[Recorded data]
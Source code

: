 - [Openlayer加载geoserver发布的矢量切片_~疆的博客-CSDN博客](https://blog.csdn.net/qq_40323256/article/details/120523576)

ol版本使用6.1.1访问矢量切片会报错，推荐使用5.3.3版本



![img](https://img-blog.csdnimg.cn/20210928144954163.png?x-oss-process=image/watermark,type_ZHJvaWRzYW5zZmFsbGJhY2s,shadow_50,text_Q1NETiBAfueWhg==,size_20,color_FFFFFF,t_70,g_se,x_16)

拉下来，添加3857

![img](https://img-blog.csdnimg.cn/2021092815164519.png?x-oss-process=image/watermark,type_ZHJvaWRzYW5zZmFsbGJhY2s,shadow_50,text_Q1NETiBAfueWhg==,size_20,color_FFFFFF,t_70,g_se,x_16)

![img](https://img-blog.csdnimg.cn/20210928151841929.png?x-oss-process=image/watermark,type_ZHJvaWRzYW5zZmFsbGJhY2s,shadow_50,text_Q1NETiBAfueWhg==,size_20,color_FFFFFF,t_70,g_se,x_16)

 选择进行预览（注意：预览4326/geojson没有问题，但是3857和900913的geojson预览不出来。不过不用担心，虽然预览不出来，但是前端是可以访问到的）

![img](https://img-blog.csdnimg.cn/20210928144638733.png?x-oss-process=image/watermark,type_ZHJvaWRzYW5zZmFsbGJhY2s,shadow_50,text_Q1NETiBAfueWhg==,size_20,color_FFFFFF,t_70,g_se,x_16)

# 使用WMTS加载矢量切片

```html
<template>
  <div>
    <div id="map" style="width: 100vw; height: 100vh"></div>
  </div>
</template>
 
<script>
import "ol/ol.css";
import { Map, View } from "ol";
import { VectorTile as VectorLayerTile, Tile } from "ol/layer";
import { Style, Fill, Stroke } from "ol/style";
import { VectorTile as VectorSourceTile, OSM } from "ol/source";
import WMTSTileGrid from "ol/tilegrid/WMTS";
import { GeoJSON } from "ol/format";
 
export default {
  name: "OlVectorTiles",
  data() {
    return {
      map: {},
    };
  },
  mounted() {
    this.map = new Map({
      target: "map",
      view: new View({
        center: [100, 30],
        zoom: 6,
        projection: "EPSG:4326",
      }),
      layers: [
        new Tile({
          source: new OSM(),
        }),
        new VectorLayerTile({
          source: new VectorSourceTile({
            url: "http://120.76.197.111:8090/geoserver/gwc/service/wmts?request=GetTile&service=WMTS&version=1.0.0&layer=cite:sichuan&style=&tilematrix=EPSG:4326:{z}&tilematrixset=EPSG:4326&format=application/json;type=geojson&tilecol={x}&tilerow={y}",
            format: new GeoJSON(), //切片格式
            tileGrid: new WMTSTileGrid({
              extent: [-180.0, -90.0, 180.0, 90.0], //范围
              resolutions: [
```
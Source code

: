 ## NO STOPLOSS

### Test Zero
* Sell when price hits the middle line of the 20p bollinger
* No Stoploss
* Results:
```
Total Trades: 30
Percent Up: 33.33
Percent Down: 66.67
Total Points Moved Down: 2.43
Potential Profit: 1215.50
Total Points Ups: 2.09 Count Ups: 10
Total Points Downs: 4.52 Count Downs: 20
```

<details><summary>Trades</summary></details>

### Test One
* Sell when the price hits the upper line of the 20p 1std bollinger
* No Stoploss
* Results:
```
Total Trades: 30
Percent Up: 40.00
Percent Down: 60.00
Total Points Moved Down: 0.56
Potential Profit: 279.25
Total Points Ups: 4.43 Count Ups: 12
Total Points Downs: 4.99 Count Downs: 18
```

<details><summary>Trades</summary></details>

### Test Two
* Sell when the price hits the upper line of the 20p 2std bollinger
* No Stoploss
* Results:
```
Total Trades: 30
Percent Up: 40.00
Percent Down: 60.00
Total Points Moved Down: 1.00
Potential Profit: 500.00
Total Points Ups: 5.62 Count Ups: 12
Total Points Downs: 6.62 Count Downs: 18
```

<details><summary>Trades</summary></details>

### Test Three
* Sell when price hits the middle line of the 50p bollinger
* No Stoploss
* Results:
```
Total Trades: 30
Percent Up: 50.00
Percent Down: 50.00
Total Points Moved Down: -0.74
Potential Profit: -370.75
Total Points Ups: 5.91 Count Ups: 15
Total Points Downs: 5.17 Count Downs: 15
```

* _Problem details_:
A single number is asked for: how many lines in the entries above hold the string "WMTSTileGrid".

* _Written solution_:
2